On pensait que le marché du fret aérien était sorti d’affaires, mais il n’en est rien. L’IATA vient de publier ses statistiques pour le mois de mars. Le trafic cargo affiche une hausse de 5,9% (TKT) par rapport à la même période l’année dernière, alors que les capacités ont cru un peu moins vite (+3,4% du TKO).
Si ces résultats ne semblent pas mauvais au premier abord, l’Association du transport aérien international s’inquiète du fait que cette croissance affichée est essentiellement liée à la progression du tonnage transporté, constatée durant le dernier trimestre de 2013 (en plus de la croissance traditionnelle de fin d’année). Pour l’IATA, la croissance des volumes de fret aérien a été essentiellement « neutre » au cours du premier trimestre 2014.
Pour Tony Tyler, son directeur général, « les marchés de fret ont reçu un coup de fouet au dernier trimestre de 2013, mais ils ont maintenant atteint un plateau. Il s’agit d’une industrie très concurrentielle dans laquelle la capacité de croissance cherche à exploiter une faible demande ».

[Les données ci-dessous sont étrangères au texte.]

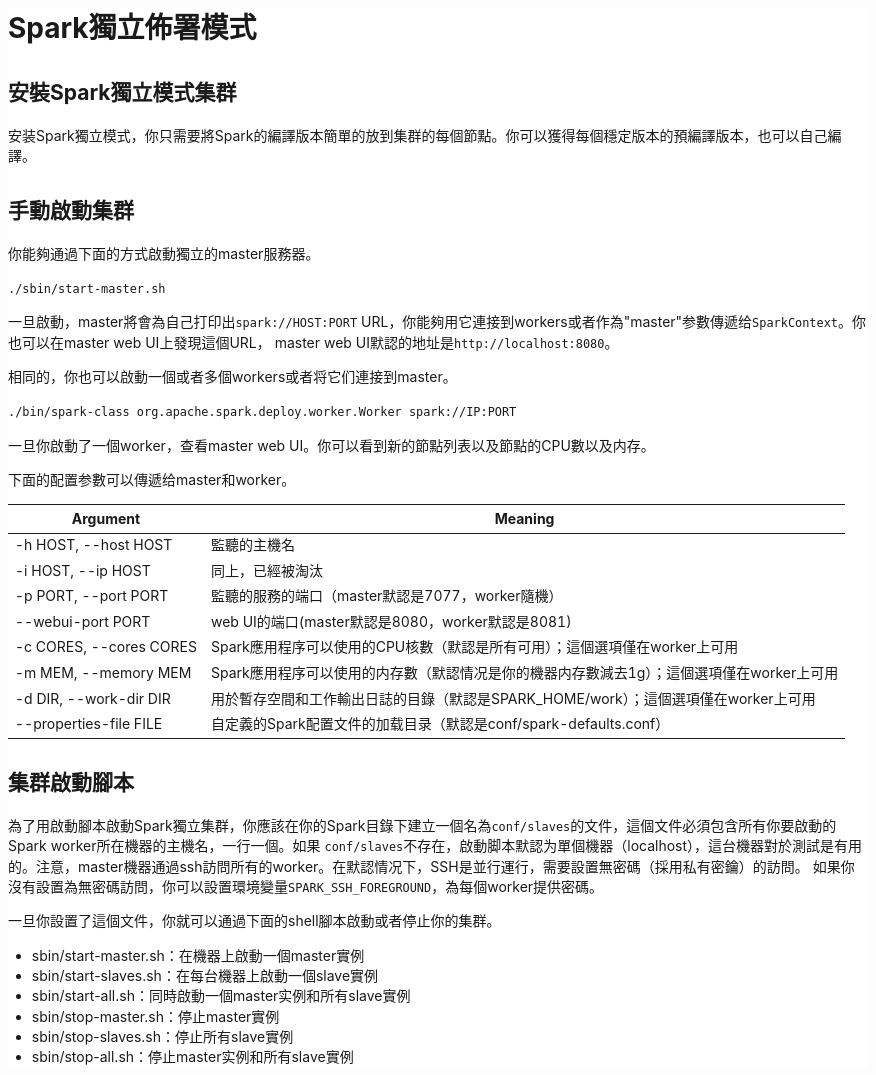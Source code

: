 # Spark獨立佈署模式

## 安裝Spark獨立模式集群

安装Spark獨立模式，你只需要將Spark的編譯版本簡單的放到集群的每個節點。你可以獲得每個穩定版本的預編譯版本，也可以自己編譯。

## 手動啟動集群

你能夠通過下面的方式啟動獨立的master服務器。

```shell
./sbin/start-master.sh
```

一旦啟動，master將會為自己打印出`spark://HOST:PORT` URL，你能夠用它連接到workers或者作為"master"参數傳遞给`SparkContext`。你也可以在master web UI上發現這個URL，
master web UI默認的地址是`http://localhost:8080`。

相同的，你也可以啟動一個或者多個workers或者将它们連接到master。

```shell
./bin/spark-class org.apache.spark.deploy.worker.Worker spark://IP:PORT
```

一旦你啟動了一個worker，查看master web UI。你可以看到新的節點列表以及節點的CPU數以及内存。

下面的配置参數可以傳遞给master和worker。

Argument | Meaning
--- | ---
-h HOST, --host HOST | 監聽的主機名
-i HOST, --ip HOST | 同上，已經被淘汰
-p PORT, --port PORT | 監聽的服務的端口（master默認是7077，worker隨機）
--webui-port PORT | web UI的端口(master默認是8080，worker默認是8081)
-c CORES, --cores CORES | Spark應用程序可以使用的CPU核數（默認是所有可用）；這個選項僅在worker上可用
-m MEM, --memory MEM | Spark應用程序可以使用的内存數（默認情况是你的機器内存數減去1g）；這個選項僅在worker上可用
-d DIR, --work-dir DIR | 用於暫存空間和工作輸出日誌的目錄（默認是SPARK_HOME/work）；這個選項僅在worker上可用
--properties-file FILE | 自定義的Spark配置文件的加载目录（默認是conf/spark-defaults.conf）

## 集群啟動腳本

為了用啟動腳本啟動Spark獨立集群，你應該在你的Spark目錄下建立一個名為`conf/slaves`的文件，這個文件必須包含所有你要啟動的Spark worker所在機器的主機名，一行一個。如果
`conf/slaves`不存在，啟動脚本默認为單個機器（localhost），這台機器對於測試是有用的。注意，master機器通過ssh訪問所有的worker。在默認情况下，SSH是並行運行，需要設置無密碼（採用私有密鑰）的訪問。
如果你沒有設置為無密碼訪問，你可以設置環境變量`SPARK_SSH_FOREGROUND`，為每個worker提供密碼。

一旦你設置了這個文件，你就可以通過下面的shell腳本啟動或者停止你的集群。

- sbin/start-master.sh：在機器上啟動一個master實例
- sbin/start-slaves.sh：在每台機器上啟動一個slave實例
- sbin/start-all.sh：同時啟動一個master实例和所有slave實例
- sbin/stop-master.sh：停止master實例
- sbin/stop-slaves.sh：停止所有slave實例
- sbin/stop-all.sh：停止master实例和所有slave實例
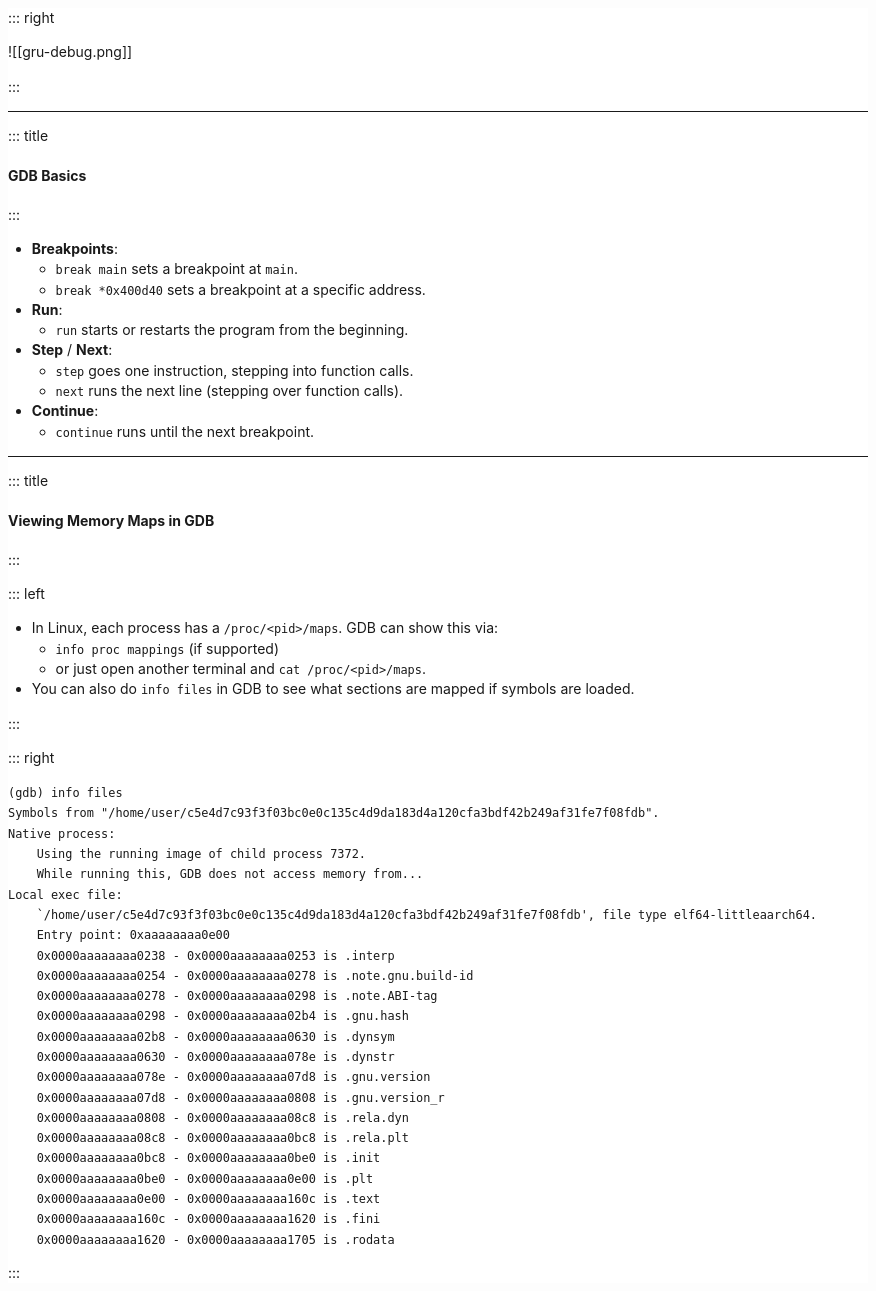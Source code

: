::: right

![[gru-debug.png]]

:::

---

::: title
#### GDB Basics
:::


- **Breakpoints**:  
  - `break main` sets a breakpoint at `main`.  
  - `break *0x400d40` sets a breakpoint at a specific address.  
- **Run**:  
  - `run` starts or restarts the program from the beginning.  
- **Step** / **Next**:  
  - `step` goes one instruction, stepping into function calls.  
  - `next` runs the next line (stepping over function calls).  
- **Continue**:  
  - `continue` runs until the next breakpoint.

---

::: title
#### Viewing Memory Maps in GDB
:::

::: left

- In Linux, each process has a `/proc/<pid>/maps`. GDB can show this via:
  - `info proc mappings` (if supported)  
  - or just open another terminal and `cat /proc/<pid>/maps`.  
- You can also do `info files` in GDB to see what sections are mapped if symbols are loaded.

:::

::: right
```
(gdb) info files
Symbols from "/home/user/c5e4d7c93f3f03bc0e0c135c4d9da183d4a120cfa3bdf42b249af31fe7f08fdb".
Native process:
	Using the running image of child process 7372.
	While running this, GDB does not access memory from...
Local exec file:
	`/home/user/c5e4d7c93f3f03bc0e0c135c4d9da183d4a120cfa3bdf42b249af31fe7f08fdb', file type elf64-littleaarch64.
	Entry point: 0xaaaaaaaa0e00
	0x0000aaaaaaaa0238 - 0x0000aaaaaaaa0253 is .interp
	0x0000aaaaaaaa0254 - 0x0000aaaaaaaa0278 is .note.gnu.build-id
	0x0000aaaaaaaa0278 - 0x0000aaaaaaaa0298 is .note.ABI-tag
	0x0000aaaaaaaa0298 - 0x0000aaaaaaaa02b4 is .gnu.hash
	0x0000aaaaaaaa02b8 - 0x0000aaaaaaaa0630 is .dynsym
	0x0000aaaaaaaa0630 - 0x0000aaaaaaaa078e is .dynstr
	0x0000aaaaaaaa078e - 0x0000aaaaaaaa07d8 is .gnu.version
	0x0000aaaaaaaa07d8 - 0x0000aaaaaaaa0808 is .gnu.version_r
	0x0000aaaaaaaa0808 - 0x0000aaaaaaaa08c8 is .rela.dyn
	0x0000aaaaaaaa08c8 - 0x0000aaaaaaaa0bc8 is .rela.plt
	0x0000aaaaaaaa0bc8 - 0x0000aaaaaaaa0be0 is .init
	0x0000aaaaaaaa0be0 - 0x0000aaaaaaaa0e00 is .plt
	0x0000aaaaaaaa0e00 - 0x0000aaaaaaaa160c is .text
	0x0000aaaaaaaa160c - 0x0000aaaaaaaa1620 is .fini
	0x0000aaaaaaaa1620 - 0x0000aaaaaaaa1705 is .rodata
```
:::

L’IATA souligne les efforts entrepris par les compagnies basées en Europe et en Amérique du Nord, des marchés affichant chacun une amélioration du coefficient de charge et qui pourraient bénéficier de commandes à l’export dans les prochains mois. En revanche le ralentissement du secteur manufacturier chinois depuis quatre mois pèse sur les transporteurs d’Asie-Pacifique, alors que les capacités ont augmenté un peu plus vite que la demande (+7.5% par rapport à un volume en hausse de 6,9%).
Tony Tyler a également rappelé que le transport aérien cargo n’avait pas beaucoup évolué depuis l’introduction d’appareils de grande capacité comme le Boeing 747 il y a 40 ans, les délais d’acheminement de bout en bout restant à six-sept jours. « La modernisation des processus du fret aérien et des infrastructures pourraient réduire de 48 heures les délais d’acheminement. Nous ne pouvons laisser le marasme des marchés faire obstacle à des gains concurrentiels essentiels », a-t-il ajouté.